Just last year, my family moved _back_ into the loop (walking distance to
several parks) and haven't looked back.

This quote perfectly sums up the problem Houston has had: > We could get high-
quality job applicants to land at Intercontinental Airport,” said Fowler. “But
on the way into town the wives would look over at their husbands and say,
‘What are we doing here?’ ”

Finally knowing how the city is layer out has taught me to:

1\. Get away from the airport and downtown, unless it's for work, drinks, and
a ball game. 2\. Find one of the park + restaurant pockets and relax, walk to
great coffee (Blacksmith), and Uber home. 3\. Rent a B-cycle to connect
between the culturally rich areas. Within the loop, they're only 1-2 miles
apart. 4\. Visit museums. Each one seems to be nestled by a park, nice homes,
and good food.

Like most cities I've visited, when I go alone, I get a tilted opinion of it.
But, with someone who knows the area, you'll be the best it has to offer.

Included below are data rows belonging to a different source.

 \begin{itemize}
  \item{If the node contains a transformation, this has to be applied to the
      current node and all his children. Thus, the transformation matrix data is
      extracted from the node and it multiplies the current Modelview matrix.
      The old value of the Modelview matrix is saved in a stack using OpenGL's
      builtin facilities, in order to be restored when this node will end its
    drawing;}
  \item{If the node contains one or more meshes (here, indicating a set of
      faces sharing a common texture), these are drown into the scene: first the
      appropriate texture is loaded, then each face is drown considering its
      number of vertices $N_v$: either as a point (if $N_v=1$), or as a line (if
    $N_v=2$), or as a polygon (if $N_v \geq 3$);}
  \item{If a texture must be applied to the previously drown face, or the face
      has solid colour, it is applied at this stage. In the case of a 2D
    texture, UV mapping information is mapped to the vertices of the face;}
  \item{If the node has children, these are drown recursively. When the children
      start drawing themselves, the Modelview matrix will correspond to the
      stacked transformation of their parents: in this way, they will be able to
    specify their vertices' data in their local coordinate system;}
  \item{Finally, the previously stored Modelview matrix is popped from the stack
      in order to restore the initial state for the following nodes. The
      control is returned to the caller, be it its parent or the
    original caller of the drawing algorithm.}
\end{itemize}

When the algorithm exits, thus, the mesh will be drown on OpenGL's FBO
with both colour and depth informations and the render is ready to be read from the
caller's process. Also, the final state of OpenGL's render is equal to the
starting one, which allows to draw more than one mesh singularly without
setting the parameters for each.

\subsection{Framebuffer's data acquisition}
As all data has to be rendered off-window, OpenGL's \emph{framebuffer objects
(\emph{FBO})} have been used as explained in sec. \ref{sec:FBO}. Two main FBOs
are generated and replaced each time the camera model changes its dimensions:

Lastly, despite being an oil and gas town, there's a huge medical community
and a bustling Node/JavaScript/Ruby community.

The open-source crowd is extremely supportive and we consistently help find
work for new comers and Iron Yard graduates.

------
grishas
Nitpick mode: on

    
    
      cat article.txt | wc
        134    6494   39992
    

So almost 6500 words and only 1 map and 1 photo. You'd think if you were
writing about Houston's parks you might, you know, show them to us?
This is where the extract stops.